Given the listing below, write out exactly the lines starting with the line that has "of 12 months" and going on through the line that has "working group activities", both kept.
------ Entries shown
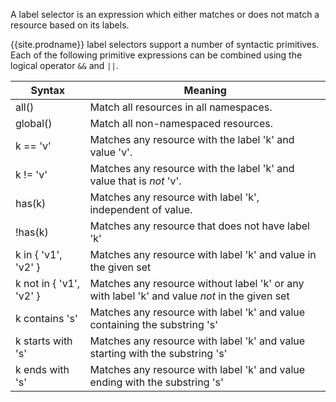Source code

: A label selector is an expression which either matches or does not match a resource based on its labels.

{{site.prodname}} label selectors support a number of syntactic primitives.  Each of the following
primitive expressions can be combined using the logical operator `&&` and `||`.

| Syntax              | Meaning                     |
|---------------------|-----------------------------|
| all()               | Match all resources in all namespaces.
| global()            | Match all non-namespaced resources.
| k == 'v'            | Matches any resource with the label 'k' and value 'v'.
| k != 'v'            | Matches any resource with the label 'k' and value that is _not_ 'v'.
| has(k)              | Matches any resource with label 'k', independent of value.
| !has(k)             | Matches any resource that does not have label 'k'
| k in { 'v1', 'v2' } | Matches any resource with label 'k' and value in the given set
| k not in { 'v1', 'v2' } | Matches any resource without label 'k' or any with label 'k' and value _not_ in the given set
| k contains 's'      | Matches any resource with label 'k' and value containing the substring 's'
| k starts with 's'   | Matches any resource with label 'k' and value starting with the substring 's'
| k ends with 's'     | Matches any resource with label 'k' and value ending with the substring 's'


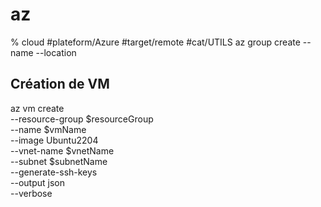 # az
% cloud
#plateform/Azure #target/remote #cat/UTILS
az group create --name <MyResourceGroupName> --location <Location>


## Création de VM

az vm create \
  --resource-group $resourceGroup \
  --name $vmName \
  --image Ubuntu2204 \
  --vnet-name $vnetName \
  --subnet $subnetName \
  --generate-ssh-keys \
  --output json \
  --verbose 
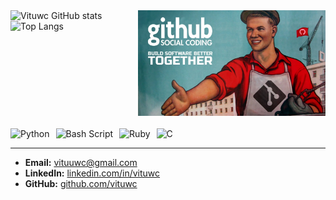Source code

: <div style="display: flex; align-items: flex-start; gap: 20px;">
    <div>
        <img src="https://github-readme-stats.vercel.app/api?username=vituwc&show_icons=true&theme=transparent&date=<timestamp>" alt="Vituwc GitHub stats" width="500">
        <img src="https://github-readme-stats.vercel.app/api/top-langs/?username=vituwc&layout=compact&theme=transparent&date=<timestamp>" alt="Top Langs" width="500">
    </div>
    <img src="https://github.com/vituwc/vituwc/blob/main/communist-github.jpg" width="300" height="169" alt="Comunista GitHub">
</div>

<div style="display: flex; gap: 10px; margin-top: 20px;">
    <img src="https://img.shields.io/badge/python-3670A0?style=for-the-badge&logo=python&logoColor=ffdd54" alt="Python">
    <img src="https://img.shields.io/badge/bash_script-%23121011.svg?style=for-the-badge&logo=gnu-bash&logoColor=white" alt="Bash Script">
    <img src="https://img.shields.io/badge/ruby-%23CC342D.svg?style=for-the-badge&logo=ruby&logoColor=white" alt="Ruby">
    <img src="https://img.shields.io/badge/c-%2300599C.svg?style=for-the-badge&logo=c&logoColor=white" alt="C">
</div>

---

- **Email:** [vituuwc@gmail.com](mailto:vituuwc@gmail.com)  
- **LinkedIn:** [linkedin.com/in/vituwc](https://linkedin.com/in/vituwc)  
- **GitHub:** [github.com/vituwc](https://github.com/vituwc)
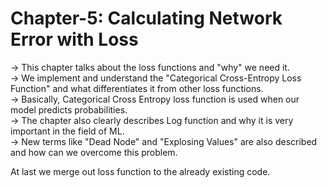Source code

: # Chapter-5: Calculating Network Error with Loss

-> This chapter talks about the loss functions and "why" we need it. <br />
-> We implement and understand the "Categorical Cross-Entropy Loss Function" and what differentiates it from other loss functions.<br />
-> Basically, Categorical Cross Entropy loss function is used when our model predicts probabilities.<br />
-> The chapter also clearly describes Log function and why it is very important in the field of ML.<br />
-> New terms like "Dead Node" and "Explosing Values" are also described and how can we overcome this problem. <br />

At last we merge out loss function to the already existing code.
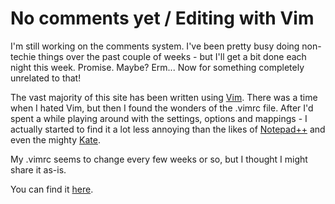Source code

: # No comments yet / Editing with Vim

I'm still working on the comments system. I've been pretty busy doing non-techie things over the past couple of weeks - but I'll get a bit done each night this week. Promise. Maybe? Erm... Now for something completely unrelated to that!

The vast majority of this site has been written using [Vim](http://www.vim.org). There was a time when I hated Vim, but then I found the wonders of the .vimrc file. After I'd spent a while playing around with the settings, options and mappings - I actually started to find it a lot less annoying than the likes of [Notepad++](http://notepad-plus.sourceforge.net) and even the mighty [Kate](http://kate-editor.org/).

My .vimrc seems to change every few weeks or so, but I thought I might share it as-is.

You can find it [here](./files/vimrc).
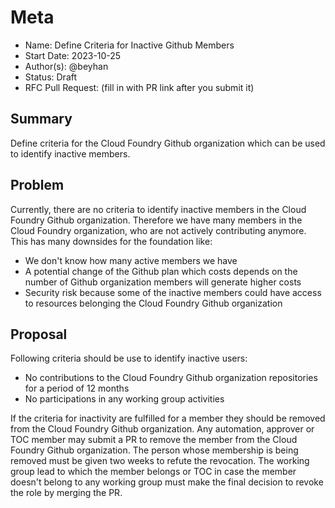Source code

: # Meta
[meta]: #meta
- Name: Define Criteria for Inactive Github Members
- Start Date: 2023-10-25
- Author(s): @beyhan
- Status: Draft <!-- Acceptable values: Draft, Approved, On Hold, Superseded -->
- RFC Pull Request: (fill in with PR link after you submit it)

## Summary

Define criteria for the Cloud Foundry Github organization which can be used to identify inactive members.

## Problem

Currently, there are no criteria to identify inactive members in the Cloud Foundry Github organization. Therefore we have many members in the Cloud Foundry organization, who are not actively contributing anymore. This has many downsides for the foundation like:
* We don't know how many active members we have
* A potential change of the Github plan which costs depends on the number of Github organization members will generate higher costs
* Security risk because some of the inactive members could have access to resources belonging the Cloud Foundry Github organization


## Proposal

Following criteria should be use to identify inactive users:
* No contributions to the Cloud Foundry Github organization repositories for a period of 12 months
* No participations in any working group activities

If the criteria for inactivity are fulfilled for a member they should be removed from the Cloud Foundry Github organization. Any automation, approver or TOC member may submit a PR to remove the member from the Cloud Foundry Github organization. The person whose membership is being removed must be given two weeks to refute the revocation. The working group lead to which the member belongs or TOC in case the member doesn't belong to any working group must make the final decision to revoke the role by merging the PR.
------------
* Reply:
* No contributions to the Cloud Foundry Github organization repositories for a period of 12 months
* No participations in any working group activities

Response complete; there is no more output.